» **WHAT YOU ARE ASKED TO DO**: Beneath this instruction is a block of data; output from it exactly the lines that run from the one containing "They specify a" through the one containing "alone gives no", inclusive.
=-=-=
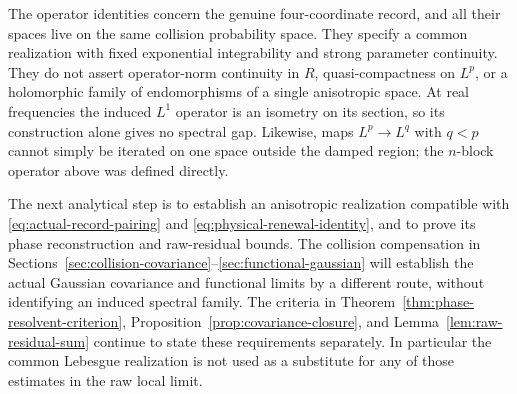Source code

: \begin{remark}
The operator identities concern the genuine four-coordinate record,
and all their spaces live on the same collision probability space.
They specify a common realization with fixed exponential integrability
and strong parameter continuity. They do not assert operator-norm
continuity in $R$, quasi-compactness on $L^p$, or a holomorphic family of
endomorphisms of a single anisotropic space. At real frequencies the
induced $L^1$ operator is an isometry on its section, so its construction
alone gives no spectral gap. Likewise, maps $L^p\to L^q$ with $q<p$
cannot simply be iterated on one space outside the damped region; the
$n$-block operator above was defined directly.

The next analytical step is to establish an anisotropic realization
compatible with \eqref{eq:actual-record-pairing} and
\eqref{eq:physical-renewal-identity}, and to prove its phase
reconstruction and raw-residual bounds. The collision compensation
in Sections~\ref{sec:collision-covariance}--\ref{sec:functional-gaussian}
will establish the actual Gaussian covariance and functional limits
by a different route, without identifying an induced spectral family. The criteria in
Theorem~\ref{thm:phase-resolvent-criterion},
Proposition~\ref{prop:covariance-closure}, and
Lemma~\ref{lem:raw-residual-sum} continue to state these requirements
separately. In particular the common Lebesgue realization is not used
as a substitute for any of those estimates in the raw local limit.
\end{remark}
=-=-=
» **ANSWER BOX**:
They specify a common realization with fixed exponential integrability
and strong parameter continuity. They do not assert operator-norm
continuity in $R$, quasi-compactness on $L^p$, or a holomorphic family of
endomorphisms of a single anisotropic space. At real frequencies the
induced $L^1$ operator is an isometry on its section, so its construction
alone gives no spectral gap. Likewise, maps $L^p\to L^q$ with $q<p$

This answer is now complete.